Saved entries:
-----

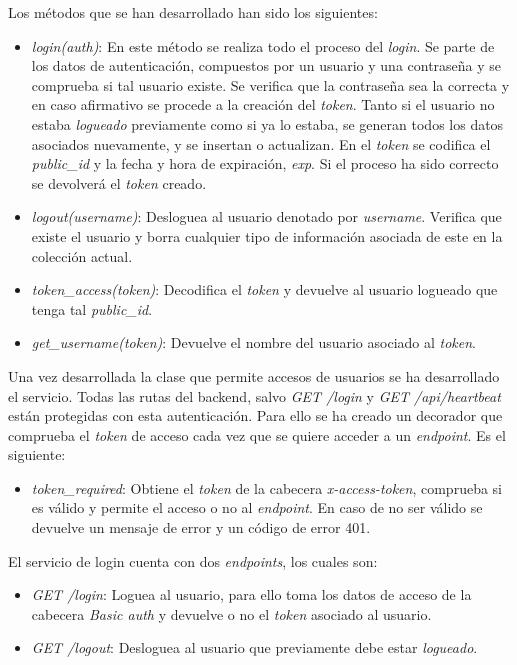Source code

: \bigskip
Los métodos que se han desarrollado han sido los siguientes:
\begin{itemize}
	\item \textit{login(auth)}: En este método se realiza todo el proceso del \textit{login}. Se parte de los datos de autenticación, compuestos por un usuario y una contraseña y se comprueba si tal usuario existe. Se verifica que la contraseña sea la correcta y en caso afirmativo se procede a la creación del \textit{token}. Tanto si el usuario no estaba \textit{logueado} previamente como si ya lo estaba, se generan todos los datos asociados nuevamente, y se insertan o actualizan. En el \textit{token} se codifica el \textit{public\_id} y la fecha y hora de expiración, \textit{exp}. Si el proceso ha sido correcto se devolverá el \textit{token} creado.
	\item \textit{logout(username)}: Desloguea al usuario denotado por \textit{username}. Verifica que existe el usuario y borra cualquier tipo de información asociada de este en la colección actual.
	\item \textit{token\_access(token)}: Decodifica el \textit{token} y devuelve al usuario logueado que tenga tal \textit{public\_id}.
	\item \textit{get\_username(token)}: Devuelve el nombre del usuario asociado al \textit{token}.
\end{itemize}


Una vez desarrollada la clase que permite accesos de usuarios se ha desarrollado el servicio. Todas las rutas del backend, salvo \textit{GET /login} y \textit{GET /api/heartbeat} están protegidas con esta autenticación. Para ello se ha creado un decorador que comprueba el \textit{token} de acceso cada vez que se quiere acceder a un \textit{endpoint}. Es el siguiente:
\begin{itemize}
	\item \textit{token\_required}: Obtiene el \textit{token} de la cabecera \textit{x-access-token}, comprueba si es válido y permite el acceso o no al \textit{endpoint}. En caso de no ser válido se devuelve un mensaje de error y un código de error 401.
\end{itemize}


\pagebreak
El servicio de login cuenta con dos \textit{endpoints}, los cuales son:
\begin{itemize}
	\item \textit{GET /login}: Loguea al usuario, para ello toma los datos de acceso de la cabecera \textit{Basic auth} y devuelve o no el \textit{token} asociado al usuario.
	\item \textit{GET /logout}: Desloguea al usuario que previamente debe estar \textit{logueado}.
\end{itemize}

-----

• _ASSIGNED TASK_
Pictures are to be left out; repeat all the remaining data exactly.

• _RESPONSE AREA_
Source code

: \bigskip
Los métodos que se han desarrollado han sido los siguientes:
\begin{itemize}
	\item \textit{login(auth)}: En este método se realiza todo el proceso del \textit{login}. Se parte de los datos de autenticación, compuestos por un usuario y una contraseña y se comprueba si tal usuario existe. Se verifica que la contraseña sea la correcta y en caso afirmativo se procede a la creación del \textit{token}. Tanto si el usuario no estaba \textit{logueado} previamente como si ya lo estaba, se generan todos los datos asociados nuevamente, y se insertan o actualizan. En el \textit{token} se codifica el \textit{public\_id} y la fecha y hora de expiración, \textit{exp}. Si el proceso ha sido correcto se devolverá el \textit{token} creado.
	\item \textit{logout(username)}: Desloguea al usuario denotado por \textit{username}. Verifica que existe el usuario y borra cualquier tipo de información asociada de este en la colección actual.
	\item \textit{token\_access(token)}: Decodifica el \textit{token} y devuelve al usuario logueado que tenga tal \textit{public\_id}.
	\item \textit{get\_username(token)}: Devuelve el nombre del usuario asociado al \textit{token}.
\end{itemize}


Una vez desarrollada la clase que permite accesos de usuarios se ha desarrollado el servicio. Todas las rutas del backend, salvo \textit{GET /login} y \textit{GET /api/heartbeat} están protegidas con esta autenticación. Para ello se ha creado un decorador que comprueba el \textit{token} de acceso cada vez que se quiere acceder a un \textit{endpoint}. Es el siguiente:
\begin{itemize}
	\item \textit{token\_required}: Obtiene el \textit{token} de la cabecera \textit{x-access-token}, comprueba si es válido y permite el acceso o no al \textit{endpoint}. En caso de no ser válido se devuelve un mensaje de error y un código de error 401.
\end{itemize}


\pagebreak
El servicio de login cuenta con dos \textit{endpoints}, los cuales son:
\begin{itemize}
	\item \textit{GET /login}: Loguea al usuario, para ello toma los datos de acceso de la cabecera \textit{Basic auth} y devuelve o no el \textit{token} asociado al usuario.
	\item \textit{GET /logout}: Desloguea al usuario que previamente debe estar \textit{logueado}.
\end{itemize}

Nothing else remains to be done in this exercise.